[Items listed in a dataset]
————

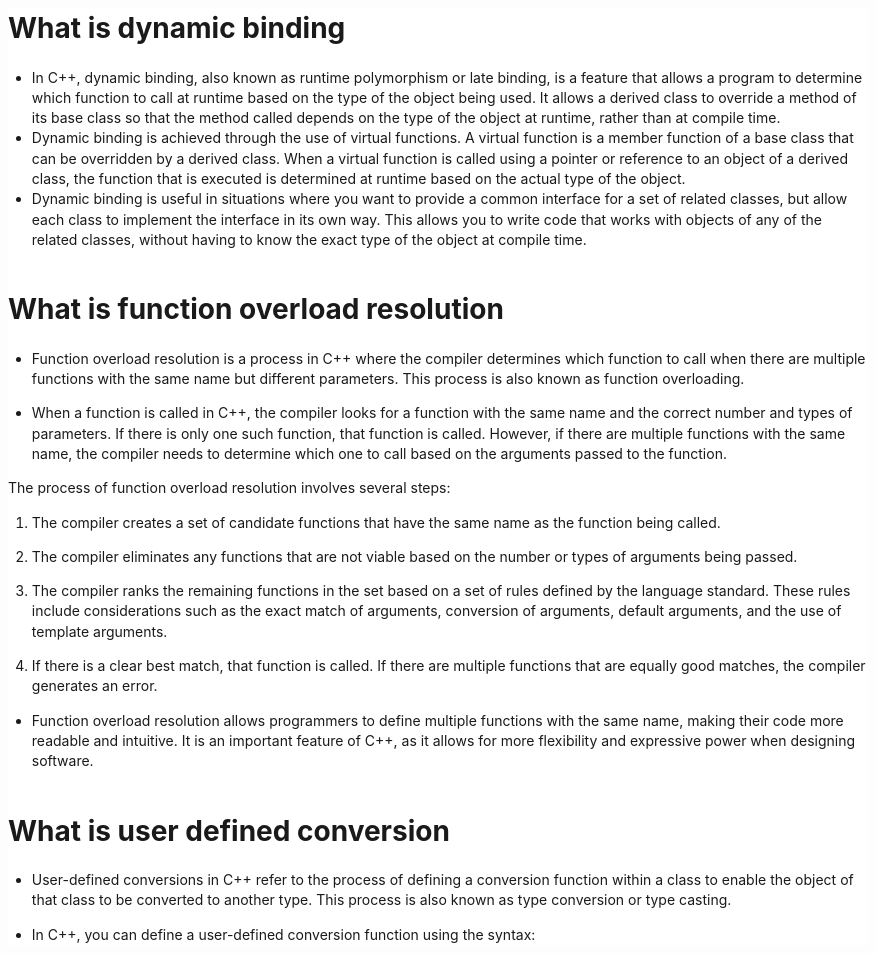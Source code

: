 # What is dynamic binding

- In C++, dynamic binding, also known as runtime polymorphism or late binding, is a feature that allows a program to determine which function to call at runtime based on the type of the object being used. It allows a derived class to override a method of its base class so that the method called depends on the type of the object at runtime, rather than at compile time.
- Dynamic binding is achieved through the use of virtual functions. A virtual function is a member function of a base class that can be overridden by a derived class. When a virtual function is called using a pointer or reference to an object of a derived class, the function that is executed is determined at runtime based on the actual type of the object.
- Dynamic binding is useful in situations where you want to provide a common interface for a set of related classes, but allow each class to implement the interface in its own way. This allows you to write code that works with objects of any of the related classes, without having to know the exact type of the object at compile time.

# What is function overload resolution

- Function overload resolution is a process in C++ where the compiler determines which function to call when there are multiple functions with the same name but different parameters. This process is also known as function overloading.

- When a function is called in C++, the compiler looks for a function with the same name and the correct number and types of parameters. If there is only one such function, that function is called. However, if there are multiple functions with the same name, the compiler needs to determine which one to call based on the arguments passed to the function.

The process of function overload resolution involves several steps:

1. The compiler creates a set of candidate functions that have the same name as the function being called.

2. The compiler eliminates any functions that are not viable based on the number or types of arguments being passed.

3. The compiler ranks the remaining functions in the set based on a set of rules defined by the language standard. These rules include considerations such as the exact match of arguments, conversion of arguments, default arguments, and the use of template arguments.

4. If there is a clear best match, that function is called. If there are multiple functions that are equally good matches, the compiler generates an error.

- Function overload resolution allows programmers to define multiple functions with the same name, making their code more readable and intuitive. It is an important feature of C++, as it allows for more flexibility and expressive power when designing software.

# What is user defined conversion

- User-defined conversions in C++ refer to the process of defining a conversion function within a class to enable the object of that class to be converted to another type. This process is also known as type conversion or type casting.

- In C++, you can define a user-defined conversion function using the syntax:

————

■ **Problem**:
The line containing "- Function overload resolution allows" marks where to begin; the last line of the records marks where to stop. Copy both and all between, exactly.

■ **Response to this exercise**:
- Function overload resolution allows programmers to define multiple functions with the same name, making their code more readable and intuitive. It is an important feature of C++, as it allows for more flexibility and expressive power when designing software.

# What is user defined conversion

- User-defined conversions in C++ refer to the process of defining a conversion function within a class to enable the object of that class to be converted to another type. This process is also known as type conversion or type casting.

- In C++, you can define a user-defined conversion function using the syntax:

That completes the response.